Once they determined who those high utilizers were, it was time to get back to why they keep coming in. 

That research led to a painful reality: the cause for most of the repeat visits is loneliness. 

“It’s a lack of relationships and support structure,” Porsa said.

Credit: WFAA

Poverty and food shortage are factors for the frequent visits, but they aren't the main reason. 

"The No. 1 determinant of high emergency department utilization is relationships," Porsa said. 

Dr. Jeffery Metzger, chief of emergency services at Parkland Health and Hospital System, calls the challenges some of these patients face heartbreaking.

“In medical school, we get taught how to take care of medical illnesses, but there’s a group of patients who come in who are here for some other reason,” he said. “If we just throw medicines at them when they keep coming in, they’re not going to get better.”

Parkland began intense case management with the high ER users. Teams of administrators, doctors, nurses, social workers and chaplains meet regularly to track them.  

Every 90 days, Parkland re-evaluates the data to identify new high users. 

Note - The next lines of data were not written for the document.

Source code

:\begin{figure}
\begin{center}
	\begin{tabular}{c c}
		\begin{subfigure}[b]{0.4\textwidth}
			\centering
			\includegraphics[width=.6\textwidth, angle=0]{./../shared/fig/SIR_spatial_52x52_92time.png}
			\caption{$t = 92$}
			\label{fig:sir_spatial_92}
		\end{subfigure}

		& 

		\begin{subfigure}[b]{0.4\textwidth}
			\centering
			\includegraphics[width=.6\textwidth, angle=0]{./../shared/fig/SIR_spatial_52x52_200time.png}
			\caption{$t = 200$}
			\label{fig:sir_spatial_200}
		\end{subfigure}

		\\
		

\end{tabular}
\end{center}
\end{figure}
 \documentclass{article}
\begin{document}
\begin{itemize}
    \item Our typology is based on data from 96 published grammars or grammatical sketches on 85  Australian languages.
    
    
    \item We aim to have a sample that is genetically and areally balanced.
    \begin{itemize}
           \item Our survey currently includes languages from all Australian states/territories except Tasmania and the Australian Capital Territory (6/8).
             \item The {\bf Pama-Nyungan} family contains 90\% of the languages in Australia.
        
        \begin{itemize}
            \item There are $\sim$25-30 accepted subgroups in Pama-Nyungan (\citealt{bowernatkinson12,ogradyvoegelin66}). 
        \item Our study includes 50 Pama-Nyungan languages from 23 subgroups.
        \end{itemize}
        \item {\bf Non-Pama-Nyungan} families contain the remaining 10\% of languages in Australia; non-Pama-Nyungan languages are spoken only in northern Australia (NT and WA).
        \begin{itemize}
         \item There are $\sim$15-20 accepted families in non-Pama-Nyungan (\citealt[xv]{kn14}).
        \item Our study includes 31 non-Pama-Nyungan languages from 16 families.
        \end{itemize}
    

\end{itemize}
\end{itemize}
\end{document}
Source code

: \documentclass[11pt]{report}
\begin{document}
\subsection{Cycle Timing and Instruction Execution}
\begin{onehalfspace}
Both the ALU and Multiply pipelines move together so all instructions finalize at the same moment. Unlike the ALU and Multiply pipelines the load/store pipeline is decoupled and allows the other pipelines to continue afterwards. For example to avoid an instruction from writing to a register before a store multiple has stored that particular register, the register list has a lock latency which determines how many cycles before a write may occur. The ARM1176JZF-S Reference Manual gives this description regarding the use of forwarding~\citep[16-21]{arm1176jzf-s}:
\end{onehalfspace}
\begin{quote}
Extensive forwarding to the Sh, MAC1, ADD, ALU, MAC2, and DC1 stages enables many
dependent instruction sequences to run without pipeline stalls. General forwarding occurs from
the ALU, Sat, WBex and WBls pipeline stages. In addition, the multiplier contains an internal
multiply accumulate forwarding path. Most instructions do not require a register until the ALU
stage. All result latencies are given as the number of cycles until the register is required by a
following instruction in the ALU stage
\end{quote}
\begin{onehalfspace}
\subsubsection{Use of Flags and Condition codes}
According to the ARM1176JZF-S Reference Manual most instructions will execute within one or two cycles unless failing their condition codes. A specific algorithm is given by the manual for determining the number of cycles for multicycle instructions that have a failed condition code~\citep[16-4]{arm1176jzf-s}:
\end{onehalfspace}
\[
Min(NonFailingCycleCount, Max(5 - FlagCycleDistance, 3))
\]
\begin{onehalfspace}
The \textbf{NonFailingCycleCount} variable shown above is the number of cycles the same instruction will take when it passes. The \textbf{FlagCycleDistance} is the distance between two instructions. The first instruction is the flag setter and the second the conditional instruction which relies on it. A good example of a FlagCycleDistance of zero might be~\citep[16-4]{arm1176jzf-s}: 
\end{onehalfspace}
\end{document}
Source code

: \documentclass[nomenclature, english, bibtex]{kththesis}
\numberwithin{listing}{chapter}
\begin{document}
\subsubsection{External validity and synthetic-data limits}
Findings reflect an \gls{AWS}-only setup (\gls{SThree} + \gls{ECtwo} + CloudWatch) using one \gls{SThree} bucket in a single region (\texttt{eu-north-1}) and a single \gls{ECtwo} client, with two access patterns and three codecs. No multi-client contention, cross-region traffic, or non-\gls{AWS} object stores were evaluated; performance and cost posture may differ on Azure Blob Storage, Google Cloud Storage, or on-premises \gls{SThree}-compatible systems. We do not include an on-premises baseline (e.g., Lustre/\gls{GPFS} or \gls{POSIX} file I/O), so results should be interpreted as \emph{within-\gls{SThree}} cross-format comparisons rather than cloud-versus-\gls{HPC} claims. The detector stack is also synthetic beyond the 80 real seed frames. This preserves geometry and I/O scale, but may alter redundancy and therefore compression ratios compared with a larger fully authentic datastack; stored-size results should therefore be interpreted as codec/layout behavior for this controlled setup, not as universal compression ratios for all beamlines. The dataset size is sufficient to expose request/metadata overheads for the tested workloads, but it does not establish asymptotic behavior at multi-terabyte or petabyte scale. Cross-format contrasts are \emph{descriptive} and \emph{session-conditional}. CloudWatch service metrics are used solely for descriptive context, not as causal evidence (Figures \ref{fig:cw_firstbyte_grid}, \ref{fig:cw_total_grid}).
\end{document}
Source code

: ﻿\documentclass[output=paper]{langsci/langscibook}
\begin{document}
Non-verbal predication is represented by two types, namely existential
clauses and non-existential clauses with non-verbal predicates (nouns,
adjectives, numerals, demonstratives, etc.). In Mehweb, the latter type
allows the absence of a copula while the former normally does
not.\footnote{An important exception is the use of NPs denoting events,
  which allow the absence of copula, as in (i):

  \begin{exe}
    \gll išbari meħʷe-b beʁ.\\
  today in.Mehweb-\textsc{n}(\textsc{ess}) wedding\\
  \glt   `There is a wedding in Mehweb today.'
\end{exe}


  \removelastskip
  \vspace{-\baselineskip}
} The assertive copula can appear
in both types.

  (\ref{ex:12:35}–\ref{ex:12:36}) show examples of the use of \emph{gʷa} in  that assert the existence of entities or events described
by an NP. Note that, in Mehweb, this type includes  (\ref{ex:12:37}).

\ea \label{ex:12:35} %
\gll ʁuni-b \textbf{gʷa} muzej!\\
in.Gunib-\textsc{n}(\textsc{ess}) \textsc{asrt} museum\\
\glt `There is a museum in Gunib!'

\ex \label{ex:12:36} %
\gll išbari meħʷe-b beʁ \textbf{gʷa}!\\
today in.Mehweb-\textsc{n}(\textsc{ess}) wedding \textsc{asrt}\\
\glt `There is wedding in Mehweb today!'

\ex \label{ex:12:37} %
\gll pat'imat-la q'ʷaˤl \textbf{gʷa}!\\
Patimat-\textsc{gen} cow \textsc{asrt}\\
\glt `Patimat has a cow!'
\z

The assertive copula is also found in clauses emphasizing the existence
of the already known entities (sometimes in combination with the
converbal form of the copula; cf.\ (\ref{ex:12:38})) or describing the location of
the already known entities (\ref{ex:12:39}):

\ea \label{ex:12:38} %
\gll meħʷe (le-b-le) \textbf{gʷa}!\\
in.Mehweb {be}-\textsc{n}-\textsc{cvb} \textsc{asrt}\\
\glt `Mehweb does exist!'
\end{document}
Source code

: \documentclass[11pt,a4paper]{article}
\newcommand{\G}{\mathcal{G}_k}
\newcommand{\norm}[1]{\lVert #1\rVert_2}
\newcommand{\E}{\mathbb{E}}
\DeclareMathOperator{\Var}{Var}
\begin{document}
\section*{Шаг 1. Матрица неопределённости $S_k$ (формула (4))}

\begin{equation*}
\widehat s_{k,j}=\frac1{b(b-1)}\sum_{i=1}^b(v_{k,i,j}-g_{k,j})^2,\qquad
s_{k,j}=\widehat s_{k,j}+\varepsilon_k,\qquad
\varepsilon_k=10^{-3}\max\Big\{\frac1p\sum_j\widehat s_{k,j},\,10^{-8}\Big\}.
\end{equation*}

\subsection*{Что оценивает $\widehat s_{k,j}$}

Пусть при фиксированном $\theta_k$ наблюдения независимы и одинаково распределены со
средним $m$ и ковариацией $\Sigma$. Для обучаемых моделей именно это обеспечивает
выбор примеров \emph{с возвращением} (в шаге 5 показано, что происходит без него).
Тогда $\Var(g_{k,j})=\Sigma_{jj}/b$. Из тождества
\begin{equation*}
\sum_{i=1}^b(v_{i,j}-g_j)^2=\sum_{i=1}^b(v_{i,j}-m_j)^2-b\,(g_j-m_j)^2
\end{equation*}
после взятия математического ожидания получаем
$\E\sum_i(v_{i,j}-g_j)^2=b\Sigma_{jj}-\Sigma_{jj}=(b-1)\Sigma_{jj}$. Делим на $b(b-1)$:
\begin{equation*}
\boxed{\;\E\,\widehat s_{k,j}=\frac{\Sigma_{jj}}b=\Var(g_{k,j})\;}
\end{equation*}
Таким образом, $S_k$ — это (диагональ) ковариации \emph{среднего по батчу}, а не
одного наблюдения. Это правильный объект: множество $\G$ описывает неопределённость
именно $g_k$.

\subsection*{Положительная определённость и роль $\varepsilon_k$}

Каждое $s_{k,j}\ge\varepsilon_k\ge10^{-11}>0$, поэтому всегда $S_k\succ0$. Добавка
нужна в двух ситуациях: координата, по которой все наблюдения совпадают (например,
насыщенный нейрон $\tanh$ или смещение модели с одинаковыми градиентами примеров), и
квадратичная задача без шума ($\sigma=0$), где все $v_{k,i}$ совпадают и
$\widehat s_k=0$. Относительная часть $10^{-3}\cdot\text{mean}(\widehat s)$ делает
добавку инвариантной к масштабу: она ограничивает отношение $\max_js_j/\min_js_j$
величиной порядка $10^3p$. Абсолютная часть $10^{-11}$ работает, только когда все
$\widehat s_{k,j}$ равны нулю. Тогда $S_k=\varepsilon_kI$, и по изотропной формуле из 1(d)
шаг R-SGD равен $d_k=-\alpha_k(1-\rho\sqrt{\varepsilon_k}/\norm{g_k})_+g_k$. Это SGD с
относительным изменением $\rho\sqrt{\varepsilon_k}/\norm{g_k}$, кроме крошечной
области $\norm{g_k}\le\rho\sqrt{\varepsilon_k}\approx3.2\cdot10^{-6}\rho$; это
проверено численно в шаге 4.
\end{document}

Freedom McAdoo, chaplain at Parkland Health and Hospital System, is also leading a new DFW Faith Health Collaborative. 

Baylor Scott and White Health, Methodist Health System and Children’s Health are working together on the effort, to partner church and community organizations with patients who need companions, “so they’re not alone,” McAdoo said. 

“If you are isolated and lonely, but you have someone that you remember, like nurse April, nurse Tina, or nurse John, and they’re like, ‘Hey, how are you doing?’ And you’re greeted with warmth and love, well yeah, I’m gonna come back,” she said, explaining why patients keep returning.

Michael Johnson didn’t know community clinics, like Parkland’s Bluitt-Flowers Health Center, even existed. The clinic on Overton Road is near the fast food restaurant where he works. 

After social worker Jo Black began managing his case and educating him, his ER visits fell by 70 percent. 

“We just look at what constitutes an emergency, what (the ER) is there for and what we can do here,” Black said. “A lot of times, patients just really do not know.”

Black shows tough love with patients like Johnson, holding them accountable for missed appointments and follow up visits.

“Now I know,” Johnson said. “And I’m glad I know.” 

Johnson is a success story, but he’s just one patient among many.

He’s proof that human connections matter. Widespread change depends on all of Dallas realizing that and then living it.